Anne Levade : Bonjour.
Jean-Marc Manach : Qui est présidente de la haute autorité de l'UMP, justement en charge du contrôle de ce vote électronique. Chantal Enguehard, qui est chercheuse en informatique au CNRS, directrice des recherches de l'Observatoire du vote et présidente d'Éthique Citoyenne, qui est une association apolitique qui travaille, notamment, à une meilleure transparence des élections et Roberto Di Cosmo,
Roberto Di Cosmo : Bonjour.
Jean-Marc Manach : Qui est chercheur et professeur en informatique au laboratoire Preuves, Programmes et Systèmes du CNRS, ça fait super sérieux, à l'université de Paris Diderot et qui, en 2007, avait écrit un article « Machine à voter, la mauvaise solution à un faux problème », on aura l’occasion d'en parler. On va commencer par Anne Levade, donc c’était il y a quinze jours, le vote électronique, qui a commencé très fort, parce que le vendredi soir, à peine le début du vote, il y a eu un piratage. Alors est-ce que vous pouvez-vous dire un petit peu ce qui s'est passé ? Est-ce que c'était vraiment un piratage ?

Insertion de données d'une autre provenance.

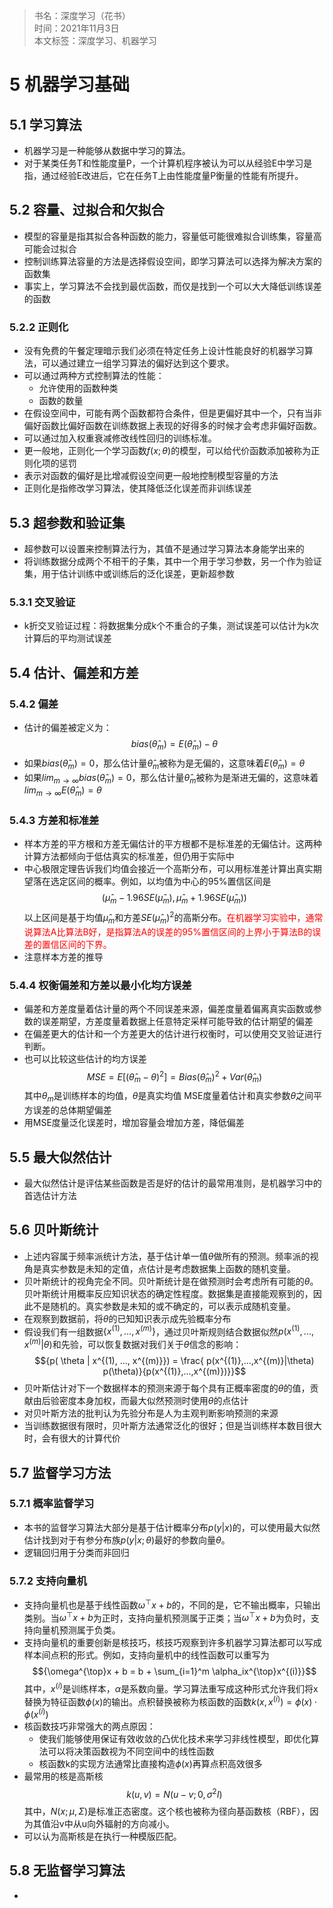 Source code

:>书名：深度学习（花书）    
时间：2021年11月3日      
本文标签：深度学习、机器学习

# 5 机器学习基础
## 5.1 学习算法
* 机器学习是一种能够从数据中学习的算法。
* 对于某类任务T和性能度量P，一个计算机程序被认为可以从经验E中学习是指，通过经验E改进后，它在任务T上由性能度量P衡量的性能有所提升。

## 5.2 容量、过拟合和欠拟合
* 模型的容量是指其拟合各种函数的能力，容量低可能很难拟合训练集，容量高可能会过拟合
* 控制训练算法容量的方法是选择假设空间，即学习算法可以选择为解决方案的函数集
* 事实上，学习算法不会找到最优函数，而仅是找到一个可以大大降低训练误差的函数

### 5.2.2 正则化
* 没有免费的午餐定理暗示我们必须在特定任务上设计性能良好的机器学习算法，可以通过建立一组学习算法的偏好达到这个要求。
* 可以通过两种方式控制算法的性能：
  * 允许使用的函数种类
  * 函数的数量
* 在假设空间中，可能有两个函数都符合条件，但是更偏好其中一个，只有当非偏好函数比偏好函数在训练数据上表现的好得多的时候才会考虑非偏好函数。
* 可以通过加入权重衰减修改线性回归的训练标准。
* 更一般地，正则化一个学习函数${f(x;\theta)}$的模型，可以给代价函数添加被称为正则化项的惩罚
* 表示对函数的偏好是比增减假设空间更一般地控制模型容量的方法
* 正则化是指修改学习算法，使其降低泛化误差而非训练误差

## 5.3 超参数和验证集
* 超参数可以设置来控制算法行为，其值不是通过学习算法本身能学出来的
* 将训练数据分成两个不相干的子集，其中一个用于学习参数，另一个作为验证集，用于估计训练中或训练后的泛化误差，更新超参数

### 5.3.1 交叉验证
* k折交叉验证过程：将数据集分成k个不重合的子集，测试误差可以估计为k次计算后的平均测试误差

## 5.4 估计、偏差和方差

### 5.4.2 偏差
* 估计的偏差被定义为：
  $${bias(\hat \theta_m) = E(\hat \theta_m) - \theta}$$
* 如果${bias(\hat \theta_m)=0}$，那么估计量${\hat \theta_m}$被称为是无偏的，这意味着${E(\hat \theta_m) = \theta}$
* 如果${lim_{m \rightarrow \infty}bias(\hat \theta_m)=0}$，那么估计量${\hat \theta_m}$被称为是渐进无偏的，这意味着${lim_{m \rightarrow \infty}E(\hat \theta_m) = \theta}$

### 5.4.3 方差和标准差
* 样本方差的平方根和方差无偏估计的平方根都不是标准差的无偏估计。这两种计算方法都倾向于低估真实的标准差，但仍用于实际中
* 中心极限定理告诉我们均值会接近一个高斯分布，可以用标准差计算出真实期望落在选定区间的概率。例如，以均值为中心的95%置信区间是
  $${(\hat \mu_m - 1.96SE(\hat \mu_m), \hat \mu_m + 1.96SE(\hat \mu_m))}$$
  以上区间是基于均值${\hat \mu_m}$和方差${SE(\hat \mu_m)^2}$的高斯分布。<font color=red>在机器学习实验中，通常说算法A比算法B好，是指算法A的误差的95%置信区间的上界小于算法B的误差的置信区间的下界。</font>
* 注意样本方差的推导

### 5.4.4 权衡偏差和方差以最小化均方误差
* 偏差和方差度量着估计量的两个不同误差来源，偏差度量着偏离真实函数或参数的误差期望，方差度量着数据上任意特定采样可能导致的估计期望的偏差
* 在偏差更大的估计和一个方差更大的估计进行权衡时，可以使用交叉验证进行判断。
* 也可以比较这些估计的均方误差
  $${MSE = E[(\hat \theta_m - \theta)^2] = Bias(\hat \theta_m)^2 + Var(\hat \theta_m)}$$
  其中$\theta_m$是训练样本的均值，$\theta$是真实均值
  MSE度量着估计和真实参数$\theta$之间平方误差的总体期望偏差
* 用MSE度量泛化误差时，增加容量会增加方差，降低偏差

## 5.5 最大似然估计
* 最大似然估计是评估某些函数是否是好的估计的最常用准则，是机器学习中的首选估计方法 

## 5.6 贝叶斯统计
* 上述内容属于频率派统计方法，基于估计单一值${\theta}$做所有的预测。频率派的视角是真实参数是未知的定值，点估计是考虑数据集上函数的随机变量。
* 贝叶斯统计的视角完全不同。贝叶斯统计是在做预测时会考虑所有可能的$\theta$。贝叶斯统计用概率反应知识状态的确定性程度。数据集是直接能观察到的，因此不是随机的。真实参数是未知的或不确定的，可以表示成随机变量。
* 在观察到数据前，将$\theta$的已知知识表示成先验概率分布
* 假设我们有一组数据${\{ x^{(1)},..., x^{(m)} \}}$，通过贝叶斯规则结合数据似然${p(x^{(1)},...,x^{(m)}|\theta)}$和先验，可以恢复数据对我们关于$\theta$信念的影响：
  $${p( \theta | x^{(1), ..., x^{(m)}}) = \frac{ p(x^{(1)},...,x^{(m)}|\theta) p(\theta)}{p(x^{(1)},...,x^{(m)})}}$$
* 贝叶斯估计对下一个数据样本的预测来源于每个具有正概率密度的$\theta$的值，贡献由后验密度本身加权，而最大似然预测时使用${\theta}$的点估计
* 对贝叶斯方法的批判认为先验分布是人为主观判断影响预测的来源
* 当训练数据很有限时，贝叶斯方法通常泛化的很好；但是当训练样本数目很大时，会有很大的计算代价

## 5.7 监督学习方法

### 5.7.1 概率监督学习
* 本书的监督学习算法大部分是基于估计概率分布${p(y|x)}$的，可以使用最大似然估计找到对于有参分布族${p(y|x;\theta)}$最好的参数向量$\theta$。
* 逻辑回归用于分类而非回归

### 5.7.2 支持向量机
* 支持向量机也是基于线性函数$\omega^{\top} x+b$的，不同的是，它不输出概率，只输出类别。当$\omega^{\top} x+b$为正时，支持向量机预测属于正类；当$\omega^{\top} x+b$为负时，支持向量机预测属于负类。
* 支持向量机的重要创新是核技巧，核技巧观察到许多机器学习算法都可以写成样本间点积的形式。例如，支持向量机中的线性函数可以重写为
  $${\omega^{\top}x + b = b + \sum_{i=1}^m \alpha_ix^{\top}x^{(i)}}$$
  其中，${x^{(i)}}$是训练样本，${\alpha}$是系数向量。学习算法重写成这种形式允许我们将x替换为特征函数${\phi(x)}$的输出。点积替换被称为核函数的函数${k(x,x^{(i)}) = \phi (x) \cdot \phi (x^{(i)})}$
* 核函数技巧非常强大的两点原因：
  * 使我们能够使用保证有效收敛的凸优化技术来学习非线性模型，即优化算法可以将决策函数视为不同空间中的线性函数
  * 核函数k的实现方法通常比直接构造${\phi(x)}$再算点积高效很多
* 最常用的核是高斯核
  $${k(u,v) = N(u-v;0,\sigma^2I)}$$
  其中，$N(x;\mu,\Sigma)$是标准正态密度。这个核也被称为径向基函数核（RBF），因为其值沿v中从u向外辐射的方向减小。
* 可以认为高斯核是在执行一种模版匹配。

## 5.8 无监督学习算法
*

Anne Levade : D'abord je suis juriste, donc les termes que j'utiliserai ne seront sans doute pas techniquement les termes les plus rigoureux. Ce qui est sûr c'est qu'on avait fait en amont, en lien avec un expert, des tests de charge et que, donc, il y a eu une tentative, effectivement, de déni de service, de ce que j'ai compris.
Jean-Marc Manach : Des attaques par déni service c'est, on envoie énormément de requêtes.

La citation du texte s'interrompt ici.